Task: Check each line of the material, and show the ones that include the word "formc".

Given data:
──────────────────────────────

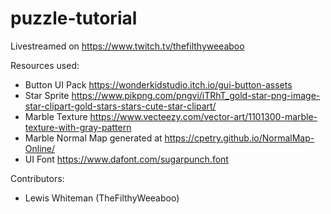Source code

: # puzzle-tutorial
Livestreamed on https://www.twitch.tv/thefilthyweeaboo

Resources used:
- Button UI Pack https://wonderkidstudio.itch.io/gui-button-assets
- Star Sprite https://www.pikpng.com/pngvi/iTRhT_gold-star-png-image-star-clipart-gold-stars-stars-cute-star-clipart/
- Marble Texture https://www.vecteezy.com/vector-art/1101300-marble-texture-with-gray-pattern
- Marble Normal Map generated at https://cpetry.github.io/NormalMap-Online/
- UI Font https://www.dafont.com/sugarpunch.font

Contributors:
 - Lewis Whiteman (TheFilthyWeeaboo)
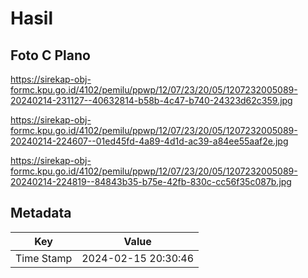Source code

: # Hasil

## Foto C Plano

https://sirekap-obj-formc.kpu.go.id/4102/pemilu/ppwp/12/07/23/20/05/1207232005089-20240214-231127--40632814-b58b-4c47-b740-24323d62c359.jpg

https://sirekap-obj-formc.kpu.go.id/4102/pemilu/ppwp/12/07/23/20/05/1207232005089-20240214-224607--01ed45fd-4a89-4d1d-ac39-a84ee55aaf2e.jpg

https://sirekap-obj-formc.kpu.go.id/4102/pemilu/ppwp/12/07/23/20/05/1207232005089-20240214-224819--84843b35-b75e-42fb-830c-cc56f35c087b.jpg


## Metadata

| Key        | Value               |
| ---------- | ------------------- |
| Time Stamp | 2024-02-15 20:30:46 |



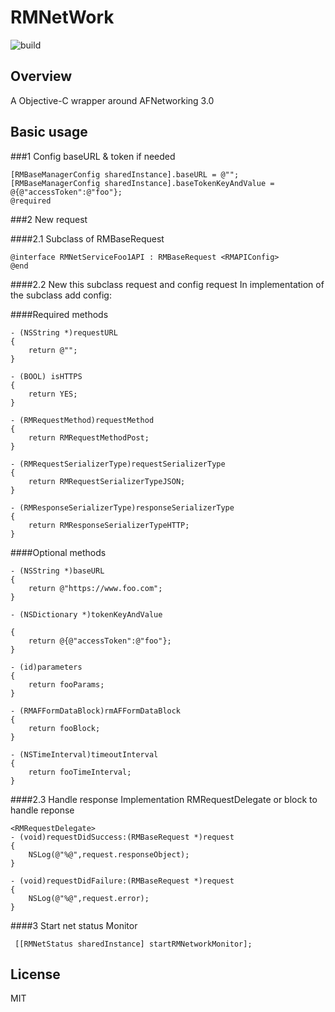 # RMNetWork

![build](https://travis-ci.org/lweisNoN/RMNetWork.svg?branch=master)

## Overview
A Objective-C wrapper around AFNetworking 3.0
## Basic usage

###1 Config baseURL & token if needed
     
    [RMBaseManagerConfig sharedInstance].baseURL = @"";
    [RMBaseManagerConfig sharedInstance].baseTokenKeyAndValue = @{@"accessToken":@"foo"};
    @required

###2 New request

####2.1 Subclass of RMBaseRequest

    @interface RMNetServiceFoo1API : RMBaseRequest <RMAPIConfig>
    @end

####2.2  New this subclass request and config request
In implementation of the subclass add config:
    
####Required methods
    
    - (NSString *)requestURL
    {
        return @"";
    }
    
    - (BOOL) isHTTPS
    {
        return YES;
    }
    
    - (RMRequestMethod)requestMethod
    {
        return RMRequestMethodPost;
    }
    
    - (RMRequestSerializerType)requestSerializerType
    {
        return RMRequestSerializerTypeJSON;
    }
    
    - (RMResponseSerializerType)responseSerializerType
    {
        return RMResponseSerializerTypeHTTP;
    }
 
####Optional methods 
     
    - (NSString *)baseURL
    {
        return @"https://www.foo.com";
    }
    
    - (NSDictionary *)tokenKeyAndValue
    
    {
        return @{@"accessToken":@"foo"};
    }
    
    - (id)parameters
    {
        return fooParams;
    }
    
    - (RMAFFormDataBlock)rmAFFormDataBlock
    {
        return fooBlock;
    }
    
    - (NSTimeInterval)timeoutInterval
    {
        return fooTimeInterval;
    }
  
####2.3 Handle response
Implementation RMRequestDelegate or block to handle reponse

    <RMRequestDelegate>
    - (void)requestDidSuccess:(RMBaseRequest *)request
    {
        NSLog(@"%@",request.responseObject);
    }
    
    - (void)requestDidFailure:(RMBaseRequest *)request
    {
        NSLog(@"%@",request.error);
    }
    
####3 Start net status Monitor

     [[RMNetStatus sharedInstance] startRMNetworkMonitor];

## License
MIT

──────────────────────────────

Task solution:
https://sirekap-obj-formc.kpu.go.id/4102/pemilu/ppwp/12/07/23/20/05/1207232005089-20240214-231127--40632814-b58b-4c47-b740-24323d62c359.jpg
https://sirekap-obj-formc.kpu.go.id/4102/pemilu/ppwp/12/07/23/20/05/1207232005089-20240214-224607--01ed45fd-4a89-4d1d-ac39-a84ee55aaf2e.jpg
https://sirekap-obj-formc.kpu.go.id/4102/pemilu/ppwp/12/07/23/20/05/1207232005089-20240214-224819--84843b35-b75e-42fb-830c-cc56f35c087b.jpg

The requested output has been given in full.